Return every record below exactly; leave out the images.

Dataset entries
=-=-=-=-=

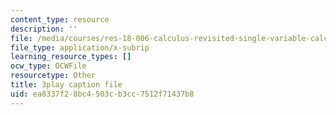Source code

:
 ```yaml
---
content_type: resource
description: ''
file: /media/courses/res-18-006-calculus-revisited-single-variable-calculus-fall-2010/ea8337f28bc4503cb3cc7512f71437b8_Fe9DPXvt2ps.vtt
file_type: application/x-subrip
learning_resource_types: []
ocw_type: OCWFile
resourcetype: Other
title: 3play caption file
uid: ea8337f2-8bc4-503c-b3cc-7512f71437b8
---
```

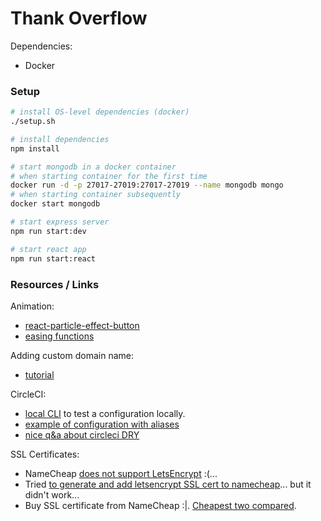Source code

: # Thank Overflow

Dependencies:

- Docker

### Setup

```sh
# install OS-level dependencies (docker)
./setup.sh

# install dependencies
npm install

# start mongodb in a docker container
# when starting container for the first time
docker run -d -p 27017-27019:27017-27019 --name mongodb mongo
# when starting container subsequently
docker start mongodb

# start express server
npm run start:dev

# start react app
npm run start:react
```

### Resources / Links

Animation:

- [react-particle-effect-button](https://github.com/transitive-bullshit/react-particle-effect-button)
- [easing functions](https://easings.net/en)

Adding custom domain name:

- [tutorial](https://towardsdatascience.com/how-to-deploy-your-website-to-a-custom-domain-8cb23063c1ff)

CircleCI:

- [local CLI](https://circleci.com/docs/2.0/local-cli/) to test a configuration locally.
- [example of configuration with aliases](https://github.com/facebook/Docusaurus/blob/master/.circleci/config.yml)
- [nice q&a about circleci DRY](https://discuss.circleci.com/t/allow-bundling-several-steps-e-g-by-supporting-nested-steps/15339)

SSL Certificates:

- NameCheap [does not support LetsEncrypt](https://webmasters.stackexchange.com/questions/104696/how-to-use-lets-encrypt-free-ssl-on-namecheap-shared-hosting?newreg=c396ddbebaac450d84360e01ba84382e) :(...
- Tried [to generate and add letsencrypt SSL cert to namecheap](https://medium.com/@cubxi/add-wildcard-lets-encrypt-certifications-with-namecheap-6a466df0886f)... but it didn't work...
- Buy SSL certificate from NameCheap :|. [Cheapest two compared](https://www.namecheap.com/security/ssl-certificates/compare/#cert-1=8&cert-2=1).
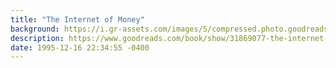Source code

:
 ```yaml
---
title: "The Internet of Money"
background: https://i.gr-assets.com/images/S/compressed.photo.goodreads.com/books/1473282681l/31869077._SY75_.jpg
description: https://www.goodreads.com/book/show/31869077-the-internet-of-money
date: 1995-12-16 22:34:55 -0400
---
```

=-=-=-=-=

• Reply
Source code

:
 ```yaml
---
content_type: resource
description: ''
file: /media/courses/res-18-006-calculus-revisited-single-variable-calculus-fall-2010/ea8337f28bc4503cb3cc7512f71437b8_Fe9DPXvt2ps.vtt
file_type: application/x-subrip
learning_resource_types: []
ocw_type: OCWFile
resourcetype: Other
title: 3play caption file
uid: ea8337f2-8bc4-503c-b3cc-7512f71437b8
---
```

Source code

: # Thank Overflow

Dependencies:

- Docker

### Setup

```sh
# install OS-level dependencies (docker)
./setup.sh

# install dependencies
npm install

# start mongodb in a docker container
# when starting container for the first time
docker run -d -p 27017-27019:27017-27019 --name mongodb mongo
# when starting container subsequently
docker start mongodb

# start express server
npm run start:dev

# start react app
npm run start:react
```

### Resources / Links

Animation:

- [react-particle-effect-button](https://github.com/transitive-bullshit/react-particle-effect-button)
- [easing functions](https://easings.net/en)

Adding custom domain name:

- [tutorial](https://towardsdatascience.com/how-to-deploy-your-website-to-a-custom-domain-8cb23063c1ff)

CircleCI:

- [local CLI](https://circleci.com/docs/2.0/local-cli/) to test a configuration locally.
- [example of configuration with aliases](https://github.com/facebook/Docusaurus/blob/master/.circleci/config.yml)
- [nice q&a about circleci DRY](https://discuss.circleci.com/t/allow-bundling-several-steps-e-g-by-supporting-nested-steps/15339)

SSL Certificates:

- NameCheap [does not support LetsEncrypt](https://webmasters.stackexchange.com/questions/104696/how-to-use-lets-encrypt-free-ssl-on-namecheap-shared-hosting?newreg=c396ddbebaac450d84360e01ba84382e) :(...
- Tried [to generate and add letsencrypt SSL cert to namecheap](https://medium.com/@cubxi/add-wildcard-lets-encrypt-certifications-with-namecheap-6a466df0886f)... but it didn't work...
- Buy SSL certificate from NameCheap :|. [Cheapest two compared](https://www.namecheap.com/security/ssl-certificates/compare/#cert-1=8&cert-2=1).
Source code

:
 ```yaml
---
title: "The Internet of Money"
background: https://i.gr-assets.com/images/S/compressed.photo.goodreads.com/books/1473282681l/31869077._SY75_.jpg
description: https://www.goodreads.com/book/show/31869077-the-internet-of-money
date: 1995-12-16 22:34:55 -0400
---
```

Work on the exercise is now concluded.